Ich schluckte einen Klos in meinem Hals hinunter.
"Also war Trai auch-?", fragte ich leise und merkte wie Yong neben mir die Fäuste ballte.
"Ja, war er...", bestätigte Fohr, den Blick gesenkt.
"Diese Imperialen. Wieso können sie uns nicht einfach in Ruhe lassen? Wieso treiben sie es immer zu weit?", meinte Yong verbissen.
Ich senkte den Kopf, das würden wir glaube ich alle gerne wissen.
Fohr seufzte kurz und wandte sich schließlich an mich: "Weißt du noch, wie sie aussahen? Ich meine die Imperialen, die du in der Vision gesehen hast".
Nervös biss ich auf meiner Lippe herum, denn ich konnte mich beim besten Willen nicht mehr an die Gesichter der Leute erinnern, geschweige denn sie beschreiben.
"Ich...Ich weiß es nicht mehr wirklich. Aber sie trugen nicht alle Imperialenkleidung. Manche trugen auch Alltagssachen oder Wasserstammskleider", erklärte ich, während ich mich selbst verfluchte, dass ich mir das nicht mehr eingeprägt hatte.
"Wasserstammkleider sagst du?", hakte Fohr noch mal nach, als wolle sie sicher gehen, dass sie richtig gehört hatte, "Wenn das stimmt, dann-" 
Sie schien verbissen in Gedanken versunken zu sein.
"Rede mit uns! So verstehen wir nicht, was du meinst!", murrte Sayo schmollend
Fohr nickte und holte tief Luft. 
"Ich habe mir schon länger so etwas gedacht, aber meine Vermutungen bestätigt zu hören, ist nochmal eine komplett andere Situation. Nicht nur das, denn das Imperium ist bereits weiter als ich gedacht hätte. Sie haben sind kurz davor den Nordpol zu stürzen, von innen, das haben sie gesagt, nicht wahr? Und mir wird langsam klar, dass sie da wohl nicht übertrieben haben..."
"Was heißt?", drängte Yong beunruhigt.
"Das heißt, dass sie bereits jemanden in eine Situation gebracht haben, der dem Stammesoberhaupt schon sehr nahe steht. Wenn ich mich nicht täusche, weiß ich auch wer es sein könnte", erklärte Fohr. Sie schien sich innerlich Vorwürfe zu machen, dass ihr das nicht früher aufgefallen war.
Ich sog scharf einen Schwall Luft ein: "Also wollen sie... das Oberhaupt töten?"
Fohr schüttelte den Kopf: "Nein, so etwas törichtes könnte sich das Imperium nicht leisten. Wenn der Stammesführer stirbt und niemand weiß er ihn umgebracht hat, entsteht Skepsis. Nein, das Imperium braucht einen Sündenbock, am besten einen schweigenden. Und wie sehr würde denn derjenige gefeiert werden, der den umgebracht hat, der ihren Stammesführer abgemurkst hat?"

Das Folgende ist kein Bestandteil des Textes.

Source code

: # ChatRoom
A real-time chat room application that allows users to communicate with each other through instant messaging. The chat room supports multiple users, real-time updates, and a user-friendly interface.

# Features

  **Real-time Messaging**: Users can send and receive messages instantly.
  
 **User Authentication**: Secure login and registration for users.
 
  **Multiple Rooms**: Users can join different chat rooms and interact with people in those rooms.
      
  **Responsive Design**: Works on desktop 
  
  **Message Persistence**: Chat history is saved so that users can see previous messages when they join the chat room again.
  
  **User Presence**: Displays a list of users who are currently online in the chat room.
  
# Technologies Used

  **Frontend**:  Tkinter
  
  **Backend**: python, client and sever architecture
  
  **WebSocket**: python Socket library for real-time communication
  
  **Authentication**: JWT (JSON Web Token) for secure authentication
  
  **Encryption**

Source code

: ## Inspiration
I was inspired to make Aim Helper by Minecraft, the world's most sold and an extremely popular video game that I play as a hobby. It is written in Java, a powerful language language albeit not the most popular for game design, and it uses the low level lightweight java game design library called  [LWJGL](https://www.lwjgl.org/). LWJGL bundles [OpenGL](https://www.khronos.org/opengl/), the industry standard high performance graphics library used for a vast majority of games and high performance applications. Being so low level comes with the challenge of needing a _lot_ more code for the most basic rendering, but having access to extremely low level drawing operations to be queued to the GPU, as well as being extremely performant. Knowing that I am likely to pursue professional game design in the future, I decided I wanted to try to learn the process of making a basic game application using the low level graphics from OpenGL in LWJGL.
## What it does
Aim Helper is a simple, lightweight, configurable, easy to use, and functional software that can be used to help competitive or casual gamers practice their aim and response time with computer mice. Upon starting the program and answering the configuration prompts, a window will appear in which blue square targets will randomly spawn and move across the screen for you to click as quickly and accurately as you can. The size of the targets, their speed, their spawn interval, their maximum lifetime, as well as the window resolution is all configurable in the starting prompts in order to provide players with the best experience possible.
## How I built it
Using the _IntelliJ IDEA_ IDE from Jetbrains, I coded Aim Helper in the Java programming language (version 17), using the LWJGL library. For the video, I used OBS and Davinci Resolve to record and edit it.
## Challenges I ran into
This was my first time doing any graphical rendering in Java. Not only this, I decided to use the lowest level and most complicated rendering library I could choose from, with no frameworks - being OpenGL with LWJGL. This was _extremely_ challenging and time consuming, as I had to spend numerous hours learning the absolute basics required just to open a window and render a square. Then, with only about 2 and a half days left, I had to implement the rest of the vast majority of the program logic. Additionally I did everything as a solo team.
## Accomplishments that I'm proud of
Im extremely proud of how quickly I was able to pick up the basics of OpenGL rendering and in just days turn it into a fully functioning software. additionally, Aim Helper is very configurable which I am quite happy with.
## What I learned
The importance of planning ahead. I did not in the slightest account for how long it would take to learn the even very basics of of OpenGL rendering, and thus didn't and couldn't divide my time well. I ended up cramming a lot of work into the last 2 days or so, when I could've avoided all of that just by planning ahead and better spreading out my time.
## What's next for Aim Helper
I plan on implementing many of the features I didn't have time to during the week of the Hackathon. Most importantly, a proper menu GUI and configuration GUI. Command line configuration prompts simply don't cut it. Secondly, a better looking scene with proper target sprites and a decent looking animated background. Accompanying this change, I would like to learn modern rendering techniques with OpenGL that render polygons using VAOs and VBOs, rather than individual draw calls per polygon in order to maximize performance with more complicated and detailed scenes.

Wir schwiegen eine Weile, überwältigt von der Menge an Informationen, die gerade in unsere kleinen Köpfe gepresst worden war.
"Dann wollen sie zwei Leute umbringen?", fragte Jun vorsichtig, angespannt, als könnte jeden Moment jemand in den Raum platzen.
"Vielleicht. Ja, wenn meine Theorie stimmt. Nun ja, mit Mika und mir wären das dann wohl vier", murmelte Fohr und blickte unsicher zur Seite.
"Und wer wäre ihr Sündenbock?", hakte Jun weiter nach.
Fohr schien kurz nachzudenken und ihre Augen weiteten sich plötzlich.
"Sie brauchen jemanden, der einen Vorteil daraus ziehen würde, dass, nun ja, der Nachfolger und Berater des Stammesoberhaupts wäre die plausibelste Lösung", erklärte Fohr verbissen.
"Und der wäre?", fragte ich mit einem mulmigen Gefühl im Magen.
"Mein Vater"

...

"Packt eure Sachen. Nehmt alles mit, was irgendwie nützlich sein könnte. Einem Kampf können wir wahrscheinlich nicht entgehen. Ich muss noch kurz etwas erledigen und auch ein paar Sachen packen. Wir treffen uns am Aussichtspunkt östlich der Trainingshalle. Seht zu, dass euch die Imperialen nicht schon davor erwischen!"
Das waren Fohrs Anweisungen gewesen, bevor wir uns aufgeteilt hatten und zu Hangs Haus geeilt waren. Ich packte meinen Stab, den ich die letzten Wochen echt vermisst hatte, ein. Das war auch das einzige, was ich mitnahm, da ich mit wenig Gepäck beweglicher war (Auch wenn ich kurz mit dem Gedanken spielte "Meisters Zitate" mit einzupacken, für den Geistesblitz und die seelische Unterstützung in aussichtslosen Situationen).
Yong bräuchte etwas länger, um seine Sachen zu packen, also wartete ich am ungeduldig am Esstisch auf ihn. Wir wussten nicht, ob die Imperialen nicht hier in diesem Haus nach uns suchen würden und sagten Hang deshalb, sie solle am besten einer Freundin einen Besuch abstatten. Hang nickte nur leicht, als würde sie verstehen, was wir damit meinten.
Als Yong dann auch fertig war öffneten wir die Tür und traten hinaus.
"Sollte etwas ihr jemandem bestimmten über dem Weg laufen, richtet ihm doch schöne Grüße von Trai für mich aus. Es soll nicht umsonst gewesen sein", hielt uns Hang noch kurz zurück, sie lächelte leicht, ein trauriges Lächeln, aber ich verstand und nickte. Ja, wir würden dem Imperium definitiv schöne Grüße von Trai ausrichten.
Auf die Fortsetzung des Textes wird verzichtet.